Pourquoi j'ai écrit ce livre ?

Comment réfléchir à  l’amour dans la tradition juive alors que la critique chrétienne a voulu priver cette tradition d’une réelle pensée de l’amour sous prétexte de la centralité de sa Loi ? Ce livre s’efforce de montrer comment les philosophes et les spirituels juifs – attentifs aux textes de la Torah – ont pourtant déployé une pensée de l’amour de grande importance.  Ils ont  eu ainsi  une  haute  conscience de  l’amour  de  Dieu  -  à  entendre,  comme  l’amour  qu’on  lui  porte et  comme  celui qu’Il  porte  à Ses  créatures -    et  de  l’amour  du  prochain,  ainsi  que  du  lien  entre  ces  différentes  expressions  de l’amour. Ils  en  ont  profondément  médité   la  complexité  théologique,  spirituelle,  émotionnelle  et  morale,  et  montré  ce  qu’elles  mettaient  en  jeu,  concrètement,  sensiblement,  dans  la  vie  humaine, sans sous-estimer les immenses difficultés théoriques et existentielles  qu’elles engagent. Ce livre analyse ces pensées en  gardant  à  l’esprit  que  le  verbe  « aimer »  et  le  mot  « amour »  si  souvent   galvaudés  et  maltraités exigent  beaucoup  de  pudeur   et de  gravité dans leur  emploi  sous  peine  de  les  confondre  avec  de  fades  ou  brutales  contrefaçons.

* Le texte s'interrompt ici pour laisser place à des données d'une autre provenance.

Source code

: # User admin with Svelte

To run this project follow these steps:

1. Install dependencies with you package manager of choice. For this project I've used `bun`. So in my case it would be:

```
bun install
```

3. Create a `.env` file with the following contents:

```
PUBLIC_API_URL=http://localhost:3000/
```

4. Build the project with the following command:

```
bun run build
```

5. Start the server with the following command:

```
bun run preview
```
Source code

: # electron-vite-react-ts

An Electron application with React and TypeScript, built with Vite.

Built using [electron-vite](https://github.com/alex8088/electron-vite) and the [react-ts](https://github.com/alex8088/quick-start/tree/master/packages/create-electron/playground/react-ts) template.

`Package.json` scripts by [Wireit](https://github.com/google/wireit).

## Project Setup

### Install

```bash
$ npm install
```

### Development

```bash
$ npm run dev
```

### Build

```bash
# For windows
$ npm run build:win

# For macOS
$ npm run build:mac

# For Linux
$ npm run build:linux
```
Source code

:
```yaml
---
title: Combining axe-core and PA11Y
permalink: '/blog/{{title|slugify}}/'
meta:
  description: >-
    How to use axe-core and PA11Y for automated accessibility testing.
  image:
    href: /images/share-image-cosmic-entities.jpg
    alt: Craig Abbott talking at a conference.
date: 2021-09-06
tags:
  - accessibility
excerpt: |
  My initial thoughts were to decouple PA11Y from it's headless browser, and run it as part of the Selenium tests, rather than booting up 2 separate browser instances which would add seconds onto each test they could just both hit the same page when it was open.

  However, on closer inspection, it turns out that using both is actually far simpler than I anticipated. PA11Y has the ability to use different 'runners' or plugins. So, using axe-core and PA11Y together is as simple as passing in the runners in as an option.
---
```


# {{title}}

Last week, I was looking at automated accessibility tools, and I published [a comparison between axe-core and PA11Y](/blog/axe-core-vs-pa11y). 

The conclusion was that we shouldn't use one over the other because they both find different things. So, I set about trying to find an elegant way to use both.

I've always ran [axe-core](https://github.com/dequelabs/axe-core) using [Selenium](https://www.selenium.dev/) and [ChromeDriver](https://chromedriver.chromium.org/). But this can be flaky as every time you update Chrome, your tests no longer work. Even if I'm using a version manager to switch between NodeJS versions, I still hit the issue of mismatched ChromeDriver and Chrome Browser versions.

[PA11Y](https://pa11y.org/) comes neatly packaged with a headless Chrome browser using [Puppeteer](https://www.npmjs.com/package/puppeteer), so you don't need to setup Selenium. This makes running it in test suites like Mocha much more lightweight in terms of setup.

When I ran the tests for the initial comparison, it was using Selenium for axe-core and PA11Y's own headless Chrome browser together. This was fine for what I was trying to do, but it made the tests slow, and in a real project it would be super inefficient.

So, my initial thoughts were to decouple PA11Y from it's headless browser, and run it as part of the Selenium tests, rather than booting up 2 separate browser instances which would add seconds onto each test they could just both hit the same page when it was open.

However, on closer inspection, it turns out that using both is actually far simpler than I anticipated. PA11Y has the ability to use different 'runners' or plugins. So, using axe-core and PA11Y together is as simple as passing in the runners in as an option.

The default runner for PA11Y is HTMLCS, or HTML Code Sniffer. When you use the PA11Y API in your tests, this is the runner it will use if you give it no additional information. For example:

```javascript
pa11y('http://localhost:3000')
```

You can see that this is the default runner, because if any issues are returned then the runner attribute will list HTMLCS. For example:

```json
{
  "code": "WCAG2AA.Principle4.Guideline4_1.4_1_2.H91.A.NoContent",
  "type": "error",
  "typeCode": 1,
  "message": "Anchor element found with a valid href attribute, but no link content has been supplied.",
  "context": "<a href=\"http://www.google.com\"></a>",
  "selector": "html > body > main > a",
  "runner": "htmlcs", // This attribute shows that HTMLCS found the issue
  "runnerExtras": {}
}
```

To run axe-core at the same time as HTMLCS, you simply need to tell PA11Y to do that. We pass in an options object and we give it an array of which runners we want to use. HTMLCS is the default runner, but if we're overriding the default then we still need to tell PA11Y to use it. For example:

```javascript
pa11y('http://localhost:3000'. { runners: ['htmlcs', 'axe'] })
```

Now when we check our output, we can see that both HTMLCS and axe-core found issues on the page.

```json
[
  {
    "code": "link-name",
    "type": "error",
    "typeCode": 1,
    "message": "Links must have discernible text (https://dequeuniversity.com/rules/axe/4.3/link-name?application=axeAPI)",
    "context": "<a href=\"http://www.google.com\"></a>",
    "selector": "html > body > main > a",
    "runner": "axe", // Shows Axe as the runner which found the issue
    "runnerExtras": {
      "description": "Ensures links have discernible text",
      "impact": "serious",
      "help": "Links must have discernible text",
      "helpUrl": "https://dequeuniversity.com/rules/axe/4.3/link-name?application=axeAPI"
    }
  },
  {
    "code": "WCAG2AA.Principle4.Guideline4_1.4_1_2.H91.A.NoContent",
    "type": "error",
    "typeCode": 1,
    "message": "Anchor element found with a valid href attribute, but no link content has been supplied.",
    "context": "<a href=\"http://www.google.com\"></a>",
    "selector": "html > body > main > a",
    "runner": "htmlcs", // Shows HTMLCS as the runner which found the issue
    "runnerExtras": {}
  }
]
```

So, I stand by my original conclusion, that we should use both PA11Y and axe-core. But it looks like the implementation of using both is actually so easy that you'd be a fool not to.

Le  choix  des  questions  examinées dépend  du  sentiment  de  leur caractère  impérieux  face  aux  simplifications  outrancières  qui  s’imposent  si souvent  en matière de  religion  dans  les  sociétés  modernes.  Ainsi,  pour  ne  prendre  qu’un  exemple,  central  dans  le  judaïsme  pour  le présent  propos :  sauf  à  devenir  un  leitmotiv  sans  engagement  intellectuel,  spirituel,  moral  et  émotionnel,  les  mots  répétés,  matin  et soir : « et  tu  aimeras  l’Eternel  ton  Dieu,  de  tout ton cœur,  de  toute  ton  âme  et  de  toutes  tes  forces »  (Dt 6, 5),  ne  cessent  d’exiger  de celui/celle  qui  les  dit  qu’il/elle  s’efforce  d’en  découvrir  la  vérité.  Non  pas  une  vérité  objective  et  définitive,  mais  une  vérité  existentielle  appelée  à  orienter  la  vie  de celui/celle  qui  les  prononce,  dans  le  clair-obscur  de ses  jours.  La question se pose aussi toutefois de savoir ce que peut faire un philosophe avec une telle vérité qui semble peu compatible avec un contenu rationnel.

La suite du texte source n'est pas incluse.